Командир дивизии, вероятно, по-своему был прав, но от этого мне не становилось легче. Действительно, имелись у нас и «безлошадные» летчики, самолеты были старого выпуска, выработавшие положенные ресурсы, мы собирали их с трудом и отовсюду, где только могли, но они постепенно выбывали из строя, а восстанавливать не было записных частей. Словом, эскадрилья доживала последние недели, нас ожидало или расформирование или переучивание на других типах машин. Вскоре одного за другим начали переводить от нас людей в другие части. Уже несколько раз вызывали на беседу штурмана эскадрильи капитана Сырицу, предлагали ехать учиться на высшие курсы штурманов, а он упорно отказывался и настаивал, чтобы оставили его на фронте. Так и настоял на своем — перевели Евгения Ивановича в соседний полк скоростных бомбардировщиков. Рыжий Вася Быков, с которым мы в 1941 году вместе бомбили его родной город Ярцево, также перевелся туда. Затем ушел от нас экипаж Большакова, его направили в соединение дальних бомбардировщиков, которым командовал наш бывший ростовский летчик-инструктор генерал Борис Кузьмич Токарев. А потом пошло и пошло. Мой радист, начальник связи эскадрильи Никита Бутенко, уехал в училище сдавать экстерном зачеты на штурмана. Нашего Свечникова — Сан Саныча — и борттехника экипажа Локтионова Ивана Васильевича Федорова, заядлого футболиста, игравшего в команде Николая Гастелло, перевели бортинженерами на дальние четырехмоторные корабли ПЕ-8. Штурмана отряда капитана Михаила Скорынина назначили начальником штаба полка штурмовиков, Ивана Милостивенко — штурманом эскадрильи ночников на ПО-2. В конце месяца меня и Федю Локтионова вызвали в Москву, в отдел кадров главного штаба ВВС.
Свою «Голубую двойку» — дорогую память о погибшем друге и командире — я торжественно передал командиру корабля Петрухину.
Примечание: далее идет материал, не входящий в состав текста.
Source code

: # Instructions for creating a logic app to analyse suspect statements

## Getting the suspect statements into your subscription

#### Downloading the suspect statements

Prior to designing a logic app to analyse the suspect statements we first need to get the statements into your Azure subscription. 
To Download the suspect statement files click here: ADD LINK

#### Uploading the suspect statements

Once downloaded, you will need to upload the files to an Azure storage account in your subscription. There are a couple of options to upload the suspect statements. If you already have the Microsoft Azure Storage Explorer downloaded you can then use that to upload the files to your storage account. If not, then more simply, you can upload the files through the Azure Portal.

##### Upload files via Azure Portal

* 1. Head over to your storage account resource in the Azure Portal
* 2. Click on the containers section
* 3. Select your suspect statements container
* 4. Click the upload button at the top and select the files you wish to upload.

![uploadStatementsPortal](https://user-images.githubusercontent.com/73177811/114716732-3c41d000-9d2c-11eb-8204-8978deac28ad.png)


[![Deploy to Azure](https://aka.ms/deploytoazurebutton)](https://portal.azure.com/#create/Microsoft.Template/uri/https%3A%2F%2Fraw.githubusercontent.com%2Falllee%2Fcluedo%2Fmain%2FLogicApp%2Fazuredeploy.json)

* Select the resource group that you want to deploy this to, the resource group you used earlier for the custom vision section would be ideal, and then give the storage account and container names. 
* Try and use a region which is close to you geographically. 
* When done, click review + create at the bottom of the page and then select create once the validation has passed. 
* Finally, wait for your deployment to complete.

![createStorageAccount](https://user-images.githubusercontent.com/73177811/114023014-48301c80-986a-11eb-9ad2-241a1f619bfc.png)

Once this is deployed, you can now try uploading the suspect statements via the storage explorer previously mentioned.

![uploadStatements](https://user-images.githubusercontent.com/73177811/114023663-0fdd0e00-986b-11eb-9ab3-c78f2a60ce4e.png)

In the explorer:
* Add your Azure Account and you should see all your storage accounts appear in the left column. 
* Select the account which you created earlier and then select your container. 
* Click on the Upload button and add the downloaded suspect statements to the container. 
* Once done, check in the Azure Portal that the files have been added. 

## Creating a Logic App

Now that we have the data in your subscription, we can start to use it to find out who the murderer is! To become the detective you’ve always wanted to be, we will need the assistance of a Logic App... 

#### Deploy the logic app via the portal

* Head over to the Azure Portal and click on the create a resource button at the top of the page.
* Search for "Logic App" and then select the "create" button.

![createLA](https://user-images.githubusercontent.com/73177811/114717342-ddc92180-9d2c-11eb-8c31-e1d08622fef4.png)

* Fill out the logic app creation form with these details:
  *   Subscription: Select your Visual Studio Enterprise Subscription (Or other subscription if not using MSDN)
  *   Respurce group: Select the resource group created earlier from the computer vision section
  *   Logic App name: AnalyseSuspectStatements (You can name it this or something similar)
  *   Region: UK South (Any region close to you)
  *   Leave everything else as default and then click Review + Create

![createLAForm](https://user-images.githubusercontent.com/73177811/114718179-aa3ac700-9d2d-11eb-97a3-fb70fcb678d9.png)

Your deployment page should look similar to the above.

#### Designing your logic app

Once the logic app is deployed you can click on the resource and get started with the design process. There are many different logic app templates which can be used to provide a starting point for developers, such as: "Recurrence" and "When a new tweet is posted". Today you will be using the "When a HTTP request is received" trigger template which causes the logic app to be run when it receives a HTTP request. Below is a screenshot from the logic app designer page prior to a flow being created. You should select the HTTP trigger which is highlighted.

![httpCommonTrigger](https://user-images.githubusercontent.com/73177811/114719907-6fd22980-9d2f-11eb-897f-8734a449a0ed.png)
А самому было грустно, лишь с усилием удавалось удерживать волнение. С ним же в экипаже оставались мои старые боевые друзья: борттехник Карев, его помощник Киселев, стрелки-старшины Бухтияров и Резван, техник Гирев, механики Шутко и Жигарев, оружейник Алсуев. Нелегко в таких случаях расставаться с людьми, которые стали для тебя близкими и родными, с которыми в самые трудные дни и месяцы все делили вместе. Жаль было оставлять знакомые места, неуютные землянки с деревянными нарами, в которых мы отдыхали после полетов и, просыпаясь, нередко не узнавали сами себя, вымазанные сажей от «буржуйки», но которые тем не менее нам казались благоустроенней лучших номеров первоклассных гостиниц.